Sa rencontre avec Jean Nohain au début des années 1950 va décider de sa carrière. Il participe à l'émission télé "36 Chandelles", où il rencontre Roger Pierre et Jean-Marc Thibault , Darry Cowl et Raymond Devos . En décembre 1957 , il épouse la chanteuse d'origine canadienne Renée Caron.
Il triomphe réellement au début des années soixante pendant 18 mois au Théâtre des Variétés , dans son spectacle "Fernand Raynaud Chaud". Puis il enchaîne les tournées en France , au Canada , en Afrique et dans le Pacifique . Il retrouve également régulièrement l' Olympia ou Bobino .
En 1962 , il produit " Le Bourgeois gentilhomme " de Molière , où il interprète Monsieur Jourdain. Un an plus tard, il joue Sganarelle dans le " Don Juan " de Molière, aux côtés de Georges Descrières . En 1970 , il propose un spectacle entièrement mimé au Théâtre de la Ville , intitulé "Une heure sans paroles", qui connaît un grand succès.
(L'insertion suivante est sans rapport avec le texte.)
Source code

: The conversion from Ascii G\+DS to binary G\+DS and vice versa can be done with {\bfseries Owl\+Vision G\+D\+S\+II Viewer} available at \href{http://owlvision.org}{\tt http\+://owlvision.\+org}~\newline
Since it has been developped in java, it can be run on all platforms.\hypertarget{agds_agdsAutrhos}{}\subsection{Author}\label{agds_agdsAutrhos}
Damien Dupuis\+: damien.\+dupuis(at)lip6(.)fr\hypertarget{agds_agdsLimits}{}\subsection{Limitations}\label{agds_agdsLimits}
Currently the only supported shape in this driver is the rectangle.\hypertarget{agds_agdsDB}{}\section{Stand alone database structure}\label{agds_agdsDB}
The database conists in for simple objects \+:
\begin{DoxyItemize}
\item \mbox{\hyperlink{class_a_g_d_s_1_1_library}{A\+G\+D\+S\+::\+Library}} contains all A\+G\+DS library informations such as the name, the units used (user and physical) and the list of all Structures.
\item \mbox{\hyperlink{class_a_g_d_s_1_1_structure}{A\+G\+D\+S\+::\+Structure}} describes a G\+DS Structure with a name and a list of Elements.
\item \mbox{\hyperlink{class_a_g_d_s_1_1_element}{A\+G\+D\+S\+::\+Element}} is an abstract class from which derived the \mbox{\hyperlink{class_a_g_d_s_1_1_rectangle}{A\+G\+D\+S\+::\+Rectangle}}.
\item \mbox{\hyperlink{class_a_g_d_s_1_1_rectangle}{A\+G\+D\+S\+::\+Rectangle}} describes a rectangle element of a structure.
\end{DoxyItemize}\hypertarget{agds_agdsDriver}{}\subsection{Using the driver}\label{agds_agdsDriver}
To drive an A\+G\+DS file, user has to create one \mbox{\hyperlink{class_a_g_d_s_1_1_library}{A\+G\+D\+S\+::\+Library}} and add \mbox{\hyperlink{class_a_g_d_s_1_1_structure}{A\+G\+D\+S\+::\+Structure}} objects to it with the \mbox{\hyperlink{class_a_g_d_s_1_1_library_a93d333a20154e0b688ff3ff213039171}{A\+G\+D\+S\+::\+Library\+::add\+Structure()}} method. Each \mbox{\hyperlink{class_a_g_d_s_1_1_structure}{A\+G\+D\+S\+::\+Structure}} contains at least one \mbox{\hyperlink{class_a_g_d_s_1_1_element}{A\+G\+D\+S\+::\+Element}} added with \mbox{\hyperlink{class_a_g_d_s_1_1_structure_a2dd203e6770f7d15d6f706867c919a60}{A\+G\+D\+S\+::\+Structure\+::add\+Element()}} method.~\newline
En 1972 , menacé par un redressement fiscal, il annonce qu'il va mettre un terme à sa carrière pour se retirer à Nouméa ( Nouvelle-Calédonie ).
La stèle apposée sur le mur du cimetière du Cheix-sur-Morge Mais le 28 septembre 1973 , alors qu'il se rend à Clermont-Ferrand à un dernier Gala au profit des personnes âgées, où il compte annoncer qu'il arrêtait la scène, il se tue accidentellement lorsque son coupé Rolls (modèle 1968 ) percute à très vive allure une bétaillère à l'entrée de Cheix-sur-Morge ( Puy-de-Dôme ), entre Aigueperse et Riom . Une plaque commémorative signale cet endroit. Il est inhumé au cimetière (partie neuve) de Saint-Germain-des-Fossés ( Allier ), où, étant enfant, il passait ses vacances. Son père avait été employé SNCF dans cette ville avant d'entrer chez Michelin à Clermont-Ferrand .
Son comique a incarné l'entrée de la France dans une certaine modernité : « La prévention routière » et le développement de l'automobile, « Le douanier » et les travailleurs immigrés, le patron qui exige qu'on dise « Je m'amuse », le paysan « Crésus » et le passage de la paysannerie à l'agriculture intensive.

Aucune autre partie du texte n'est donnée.